Robert Louis Stevenson fand, man sollte am besten alleine unterwegs sein:
Um sie tatsächlich genießen zu können, sollte man alleine auf eine Wanderung gehen. Geht man mit anderen oder auch zu zweit, ist es nur noch dem Namen nach eine Wanderung; es ist eigentlich etwas anderes und ähnelt mehr einem Picknick.
Ein Picknick ist ja auch keine schlechte Sache, aber wir verstehen, was er meint.

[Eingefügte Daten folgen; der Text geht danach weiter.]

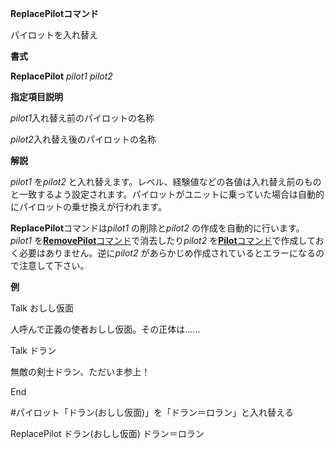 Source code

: **ReplacePilotコマンド**

パイロットを入れ替え

**書式**

**ReplacePilot** *pilot1 pilot2*

**指定項目説明**

*pilot1*入れ替え前のパイロットの名称

*pilot2*入れ替え後のパイロットの名称

**解説**

*pilot1* を*pilot2* と入れ替えます。レベル、経験値などの各値は入れ替え前のものと一致するよう設定されます。パイロットがユニットに乗っていた場合は自動的にパイロットの乗せ換えが行われます。

**ReplacePilot**コマンドは*pilot1* の削除と*pilot2* の作成を自動的に行います。*pilot1* を[**RemovePilot**コマンド](RemovePilotコマンド)で消去したり*pilot2* を[**Pilot**コマンド](Pilotコマンド)で作成しておく必要はありません。逆に*pilot2* があらかじめ作成されているとエラーになるので注意して下さい。

**例**

Talk おしし仮面

人呼んで正義の使者おしし仮面。その正体は……

Talk ドラン

無敵の剣士ドラン、ただいま参上！

End

#パイロット「ドラン(おしし仮面)」を「ドラン＝ロラン」と入れ替える

ReplacePilot ドラン(おしし仮面) ドラン＝ロラン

Es ist eine Schande, dass die Züge von Mobiltelefonen, Laptops und Bordbildschirmen erobert wurden, denn eine Zugfahrt bot früher eine wohltuende Pause von Arbeit und Ablenkung. Heute kann man vom Zug aus seine Geschäfteführen oder fernsehen, während es früher nur zwei Möglichkeiten gab: Lesen oder aus dem Fenster schauen, beides müßige Vergnügungen. Ach, Verzeihung, es gibt natürlich noch eine dritte Möglichkeit: Dösen. Im Gegensatz zu Autos begünstigen Züge das Schlummern. Natürlich ist es möglich, sich im Zug von den Maschinen abzunabeln, und wir sollten uns vielleicht dahin gehend disziplinieren, dass wir das Mobiltelefon ausschalten und den Laptop in der Gepäckablage liegen lassen.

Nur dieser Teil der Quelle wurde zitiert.